Maddie and her colt, born May 25, 2010. Photo courtesy of ArborBrook Vineyards.

But back to the evening I was there. ArborBrook has some signature seasonal events. This summer’s affair had a sophisticated cowpoke style. The red barn/tasting room was the backdrop. Lariats played an integral part in the outdoor décor. Most were borrowed from genuine ropers.

Called Picnic in the Vineyard, the event was staged in what was once Mary’s riding arena. Fresh white paint splashed on posts and rails; lush green lawn; and gray metal washtubs filled with ice water made it an ideal hot-summer-night setting for barbecue and wine.

Cattle Connection

Longhorn bull, Fey's Rio Casino, had a horn span of 70 inches at the age of three.

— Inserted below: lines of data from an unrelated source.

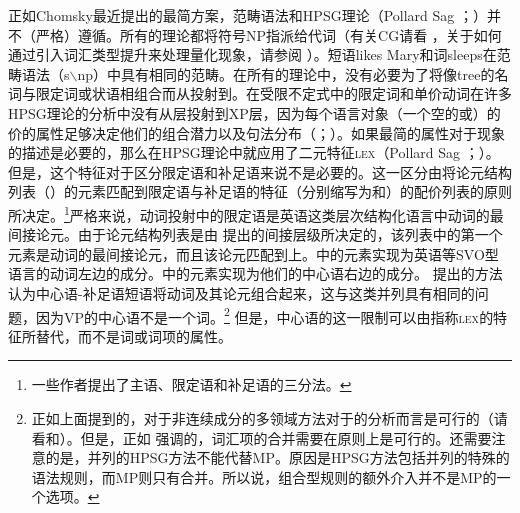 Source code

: 正如Chomsky最近提出的最简方案，范畴语法\citep{Ajdukiewicz35a-u}和HPSG理论（Pollard \biband Sag \citeyear{ps}；\citeyear[--40]{ps2}）并不（严格）遵循\xbartc。所有的理论都将符号NP指派给代词（有关CG请看 ，关于如何通过引入词汇类型提升来处理量化现象，请参阅 ）。短语likes Mary和词sleeps在范畴语法（s$\backslash$np）中具有相同的范畴。在所有的理论中，没有必要为了将像tree的名词与限定词或状语相组合而从\nnullc 投射到\nbarc。在受限不定式中的限定词和单价动词在许多HPSG理论的分析中没有从\xzeroc 层投射到XP层，因为每个语言对象（一个空的\subcatc 或\compslc）的价的属性足够决定他们的组合潜力以及句法分布（\citealp{Mueller96a}；\citealp{Mueller99a}）。如果最简的属性对于现象的描述是必要的，那么在HPSG理论中就应用了二元特征\textsc{lex}（Pollard \biband Sag \citeyear[]{ps}；\citeyear[]{ps2}）。但是，这个特征对于区分限定语和补足语来说不是必要的。这一区分由将论元结构列表（\argstc）的元素匹配到限定语与补足语的特征（分别缩写为\sprc 和\compsc）的配价列表的原则所决定。\footnote{%
一些作者提出了主语、限定语和补足语的三分法。
}严格来说，动词投射中的限定语是英语这类层次结构化语言中动词的最间接论元。由于论元结构列表是由 \citet{KC77a}提出的间接层级所决定的，该列表中的第一个元素是动词的最间接论元，而且该论元匹配到\sprlc 上。\sprlc 中的元素实现为英语等SVO型语言的动词左边的成分。\compslc 中的元素实现为他们的中心语右边的成分。 \citet[, 364]{GSag2000a-u}提出的方法认为中心语-补足语短语将动词及其论元组合起来，这与这类并列具有相同的问题，因为VP的中心语不是一个词。\footnote{%
正如上面提到的，对于非连续成分的多领域方法对于的分析而言是可行的（请看\citealp{Crysmann2000a}和\citealp{BS2004a}）。但是，正如 \citet{Abeille2006a}强调的，词汇项的合并需要在原则上是可行的。还需要注意的是，并列的HPSG方法不能代替MP。原因是HPSG方法包括并列的特殊的语法规则，而MP则只有合并。所以说，组合型规则的额外介入并不是MP的一个选项。
} 
但是，中心语的这一限制可以由指称\textsc{lex}的特征所替代，而不是词或词项的属性。
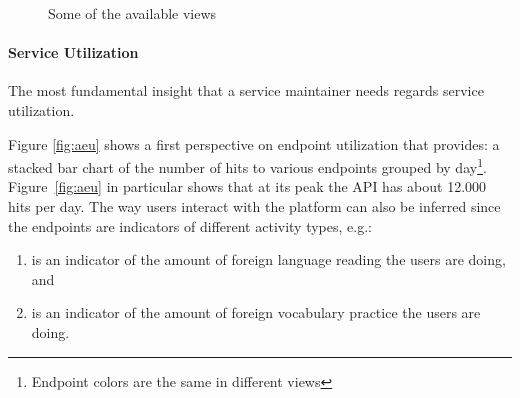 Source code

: \documentclass{sig-alternate-05-2015}
\begin{document}
\begin{figure}[t]
	\caption{Some of the available views\label{fig:views}}
\end{figure}

     



\paragraph{Service Utilization}
\label{sec:util}

The most fundamental insight that a service maintainer needs regards service utilization. %

Figure \ref{fig:aeu} shows a first perspective on endpoint utilization that \tool provides: a stacked bar chart of the number of hits to various endpoints grouped by day\footnote{Endpoint colors are the same in different views}. Figure~\ref{fig:aeu} in particular shows that at its peak the API has about 12.000 hits per day. 
The way users interact with the platform can also be inferred since the endpoints are indicators of different activity types, e.g.: 

\begin{enumerate}
	
	\item {\color{myred} \epTranslations} is an indicator of the amount of foreign language reading the users are doing, and 
	
	\item {\color{mygreen} \epOutcome} is an indicator of the amount of foreign vocabulary practice the users are doing.
	
\end{enumerate}
\end{document}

Photo courtesy of Fey Longhorns.

Angelina Fey is the Hansen’s go-to person for all things ArborBrook: She is the winery/tasting room manager. She brings an animal connection as well. She and her husband, Daniel Fey, have raised registered Texas Longhorns for a decade. Currently their herd is made up of 35 breeding cows, three bulls and two show steers. They chose the Longhorn breed because of its Old West nostalgia.

The Feys’ customers are similarly drawn to this hardy breed, most using Fey Ranch cattle for pasture pets or show animals. The goal of the Feys’ breeding program is to produce cattle with lots of horn, eye-appealing color, correct conformation and great disposition.

“In today’s market horn size, length and shape matter more than ever. A strong pedigree is important for us. Our cows are sired by some of the greatest sires in Texas Longhorn history: Gunman, Emperor, Roundup, VJ Tommie,” they explain. “Our Senior Herd Sire, Crown’s Smoke Jumper, has proven to be an outstanding horn producer.”

Longhorn bull Rodeo Max had a horn span of more than 80 inches tip to tip a year ago. He was 2010 Horn Showcase winner. Photo courtesy of Fey Longhorns.

“Twisty horns” and “with good direction” are phrases you like to hear in Longhorn circles. The scale of the horns on these cattle is grande! The horns on their bull, Rodeo Max ST, measured an incredible 80.25 inches tip to tip in December 2010. The Feys’ young brindle bull, Fey’s Rio Casino, had a “horn span” 70 inches tip to tip by the time he was three years old. The horns on the offspring of these bulls measure up, too.

Where there are cattle, there are generally herding dogs to help move the livestock. The Feys have two Queensland heelers, Zip 8 and Paco 4.“They think,” explains Angelina, “that they can herd, but they are not really trained.”

The only things missing from ArborBrook’s  wine-country-Western-flair cookout were a few Old West sounds echoing through the vines: a cattle dog’s yip, a horse’s whinny and a Longhorn’s lowing. Maybe even a real Texas Longhorn.

There were, however, a few cat meows. If Mary, Dave or Angelina don’t greet you at ArborBrook events or the tasting room entrance, Tippy will. The relaxed way animals blend in at ArborBrook demonstrates how important they are to the quality of life for owners and staff.